§ What you will do
From the data below, repeat exactly the lines from the line with "experiments take place" to the line with "A first approach", both included.

Records contained in a dataset:
————

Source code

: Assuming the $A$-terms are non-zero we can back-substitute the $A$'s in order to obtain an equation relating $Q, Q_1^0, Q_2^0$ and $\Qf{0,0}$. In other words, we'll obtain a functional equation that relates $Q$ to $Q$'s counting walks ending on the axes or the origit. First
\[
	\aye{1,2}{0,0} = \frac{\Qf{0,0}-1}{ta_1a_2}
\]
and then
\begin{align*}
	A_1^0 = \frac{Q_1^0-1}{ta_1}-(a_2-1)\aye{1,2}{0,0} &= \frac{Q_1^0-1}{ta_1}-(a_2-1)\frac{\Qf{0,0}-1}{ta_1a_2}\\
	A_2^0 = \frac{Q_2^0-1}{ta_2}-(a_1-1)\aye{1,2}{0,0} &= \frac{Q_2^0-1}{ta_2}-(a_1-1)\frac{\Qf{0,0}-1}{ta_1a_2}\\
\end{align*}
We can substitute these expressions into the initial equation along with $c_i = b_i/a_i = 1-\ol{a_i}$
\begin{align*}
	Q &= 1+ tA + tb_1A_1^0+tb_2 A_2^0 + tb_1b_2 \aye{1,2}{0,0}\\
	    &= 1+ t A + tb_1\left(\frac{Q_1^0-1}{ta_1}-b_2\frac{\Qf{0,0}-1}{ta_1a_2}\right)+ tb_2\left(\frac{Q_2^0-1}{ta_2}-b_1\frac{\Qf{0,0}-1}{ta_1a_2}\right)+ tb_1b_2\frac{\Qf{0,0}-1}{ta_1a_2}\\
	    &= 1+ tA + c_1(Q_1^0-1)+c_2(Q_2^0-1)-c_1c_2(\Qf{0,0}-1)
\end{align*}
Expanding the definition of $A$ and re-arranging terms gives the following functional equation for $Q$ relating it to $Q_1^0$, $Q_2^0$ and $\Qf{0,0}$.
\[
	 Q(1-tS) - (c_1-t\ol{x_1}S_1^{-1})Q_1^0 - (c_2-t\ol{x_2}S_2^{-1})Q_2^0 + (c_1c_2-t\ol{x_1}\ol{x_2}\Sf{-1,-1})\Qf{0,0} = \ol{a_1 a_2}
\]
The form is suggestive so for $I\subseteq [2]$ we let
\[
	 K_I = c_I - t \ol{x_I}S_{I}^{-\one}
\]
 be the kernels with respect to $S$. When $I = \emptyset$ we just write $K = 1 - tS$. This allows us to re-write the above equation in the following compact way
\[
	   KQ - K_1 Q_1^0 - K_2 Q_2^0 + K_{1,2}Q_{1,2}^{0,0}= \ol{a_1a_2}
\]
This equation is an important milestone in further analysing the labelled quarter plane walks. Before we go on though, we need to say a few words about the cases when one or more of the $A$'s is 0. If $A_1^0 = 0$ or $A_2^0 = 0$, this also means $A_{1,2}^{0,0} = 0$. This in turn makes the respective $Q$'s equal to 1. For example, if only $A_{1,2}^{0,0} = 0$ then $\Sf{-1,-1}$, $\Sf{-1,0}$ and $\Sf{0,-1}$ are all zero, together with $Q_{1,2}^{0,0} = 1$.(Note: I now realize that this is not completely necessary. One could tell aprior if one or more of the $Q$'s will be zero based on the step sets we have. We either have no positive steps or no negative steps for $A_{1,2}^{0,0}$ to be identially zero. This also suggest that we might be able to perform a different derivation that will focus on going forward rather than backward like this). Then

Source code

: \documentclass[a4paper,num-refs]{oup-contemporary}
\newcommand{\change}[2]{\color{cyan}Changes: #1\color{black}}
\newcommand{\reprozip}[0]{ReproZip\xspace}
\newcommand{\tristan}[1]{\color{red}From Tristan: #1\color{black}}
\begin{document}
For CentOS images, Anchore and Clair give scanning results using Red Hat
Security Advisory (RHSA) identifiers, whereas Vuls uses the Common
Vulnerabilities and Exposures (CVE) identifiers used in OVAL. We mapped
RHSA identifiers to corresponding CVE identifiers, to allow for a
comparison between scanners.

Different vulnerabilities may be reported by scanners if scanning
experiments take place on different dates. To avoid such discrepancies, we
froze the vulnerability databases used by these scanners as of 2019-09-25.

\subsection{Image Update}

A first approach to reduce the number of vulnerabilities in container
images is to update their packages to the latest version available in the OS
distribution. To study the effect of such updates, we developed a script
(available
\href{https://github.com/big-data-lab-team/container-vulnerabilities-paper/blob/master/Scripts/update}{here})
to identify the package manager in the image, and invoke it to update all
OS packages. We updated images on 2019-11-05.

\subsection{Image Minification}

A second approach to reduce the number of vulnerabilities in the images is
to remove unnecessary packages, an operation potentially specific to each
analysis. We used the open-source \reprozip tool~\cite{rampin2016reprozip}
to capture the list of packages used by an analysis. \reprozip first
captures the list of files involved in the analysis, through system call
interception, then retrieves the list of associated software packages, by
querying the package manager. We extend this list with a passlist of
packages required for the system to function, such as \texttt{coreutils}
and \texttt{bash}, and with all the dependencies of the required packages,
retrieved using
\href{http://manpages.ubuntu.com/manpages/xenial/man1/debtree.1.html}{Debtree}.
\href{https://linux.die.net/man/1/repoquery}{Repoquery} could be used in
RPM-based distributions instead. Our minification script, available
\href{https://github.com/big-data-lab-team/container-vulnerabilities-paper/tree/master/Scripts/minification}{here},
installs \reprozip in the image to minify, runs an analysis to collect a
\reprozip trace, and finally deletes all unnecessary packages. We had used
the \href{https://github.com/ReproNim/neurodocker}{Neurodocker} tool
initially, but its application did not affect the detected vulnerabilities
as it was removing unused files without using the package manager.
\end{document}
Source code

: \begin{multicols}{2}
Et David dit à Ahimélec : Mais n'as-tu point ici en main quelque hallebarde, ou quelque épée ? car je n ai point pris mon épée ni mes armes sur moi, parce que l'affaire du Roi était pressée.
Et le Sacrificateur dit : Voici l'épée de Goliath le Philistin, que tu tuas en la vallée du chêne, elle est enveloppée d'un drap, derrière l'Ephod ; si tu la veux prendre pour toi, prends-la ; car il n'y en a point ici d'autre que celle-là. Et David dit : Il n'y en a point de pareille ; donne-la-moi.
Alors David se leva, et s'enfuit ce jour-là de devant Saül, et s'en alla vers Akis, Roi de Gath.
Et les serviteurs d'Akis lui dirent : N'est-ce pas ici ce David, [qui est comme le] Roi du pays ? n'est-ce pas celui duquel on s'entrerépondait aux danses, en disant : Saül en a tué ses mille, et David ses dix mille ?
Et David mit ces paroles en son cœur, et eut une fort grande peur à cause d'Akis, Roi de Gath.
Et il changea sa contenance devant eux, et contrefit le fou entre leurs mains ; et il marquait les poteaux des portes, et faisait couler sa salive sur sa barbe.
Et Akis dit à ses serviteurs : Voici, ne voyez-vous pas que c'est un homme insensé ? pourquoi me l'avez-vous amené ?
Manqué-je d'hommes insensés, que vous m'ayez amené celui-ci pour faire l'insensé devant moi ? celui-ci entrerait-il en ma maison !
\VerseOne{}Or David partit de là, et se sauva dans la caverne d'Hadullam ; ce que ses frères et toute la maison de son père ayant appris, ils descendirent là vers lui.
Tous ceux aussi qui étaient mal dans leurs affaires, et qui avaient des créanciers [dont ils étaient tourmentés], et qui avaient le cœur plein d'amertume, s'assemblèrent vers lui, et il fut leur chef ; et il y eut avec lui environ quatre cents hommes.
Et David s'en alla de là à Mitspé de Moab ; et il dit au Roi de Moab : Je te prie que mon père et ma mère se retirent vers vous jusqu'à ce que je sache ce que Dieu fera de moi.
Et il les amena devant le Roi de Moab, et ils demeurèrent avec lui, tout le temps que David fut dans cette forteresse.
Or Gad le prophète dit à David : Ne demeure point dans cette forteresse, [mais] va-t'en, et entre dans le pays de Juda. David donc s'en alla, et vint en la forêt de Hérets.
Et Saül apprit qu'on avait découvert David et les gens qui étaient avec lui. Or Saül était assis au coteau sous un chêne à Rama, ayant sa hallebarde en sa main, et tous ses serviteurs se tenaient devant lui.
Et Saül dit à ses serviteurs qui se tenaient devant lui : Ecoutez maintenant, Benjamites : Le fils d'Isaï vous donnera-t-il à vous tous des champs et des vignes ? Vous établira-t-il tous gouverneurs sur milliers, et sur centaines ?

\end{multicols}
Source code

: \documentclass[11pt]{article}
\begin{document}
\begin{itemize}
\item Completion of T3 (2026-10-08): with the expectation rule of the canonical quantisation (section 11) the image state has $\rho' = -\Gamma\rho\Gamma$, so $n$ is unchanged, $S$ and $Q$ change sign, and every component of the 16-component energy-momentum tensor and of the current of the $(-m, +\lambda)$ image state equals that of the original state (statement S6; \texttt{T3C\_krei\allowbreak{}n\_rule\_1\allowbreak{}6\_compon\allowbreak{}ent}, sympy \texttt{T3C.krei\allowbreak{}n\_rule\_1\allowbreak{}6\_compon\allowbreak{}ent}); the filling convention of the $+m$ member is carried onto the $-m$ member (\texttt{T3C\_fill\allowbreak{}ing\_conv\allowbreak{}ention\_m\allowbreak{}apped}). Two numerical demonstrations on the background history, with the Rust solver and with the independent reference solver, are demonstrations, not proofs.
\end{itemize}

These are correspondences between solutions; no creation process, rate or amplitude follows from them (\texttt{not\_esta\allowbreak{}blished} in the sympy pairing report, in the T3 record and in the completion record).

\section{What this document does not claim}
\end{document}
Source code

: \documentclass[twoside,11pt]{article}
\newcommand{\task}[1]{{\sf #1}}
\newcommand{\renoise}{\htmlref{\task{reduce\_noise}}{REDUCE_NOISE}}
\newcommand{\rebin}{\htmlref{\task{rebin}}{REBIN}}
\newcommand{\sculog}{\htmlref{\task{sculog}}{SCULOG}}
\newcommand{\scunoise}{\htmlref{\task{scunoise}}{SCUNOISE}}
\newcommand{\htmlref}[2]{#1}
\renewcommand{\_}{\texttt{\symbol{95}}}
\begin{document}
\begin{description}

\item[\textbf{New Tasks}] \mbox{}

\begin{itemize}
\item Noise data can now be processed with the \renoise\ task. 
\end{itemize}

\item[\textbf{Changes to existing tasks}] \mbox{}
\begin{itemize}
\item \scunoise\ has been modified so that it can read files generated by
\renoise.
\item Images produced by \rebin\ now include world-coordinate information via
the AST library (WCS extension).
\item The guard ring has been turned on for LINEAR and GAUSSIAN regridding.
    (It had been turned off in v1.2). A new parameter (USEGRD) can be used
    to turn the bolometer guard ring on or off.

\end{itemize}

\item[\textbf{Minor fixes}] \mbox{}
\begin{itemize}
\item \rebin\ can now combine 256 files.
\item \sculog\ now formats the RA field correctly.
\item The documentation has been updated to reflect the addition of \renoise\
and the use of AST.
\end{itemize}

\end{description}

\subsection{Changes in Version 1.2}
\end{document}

————

§ Result of this task
experiments take place on different dates. To avoid such discrepancies, we
froze the vulnerability databases used by these scanners as of 2019-09-25.

\subsection{Image Update}

A first approach to reduce the number of vulnerabilities in container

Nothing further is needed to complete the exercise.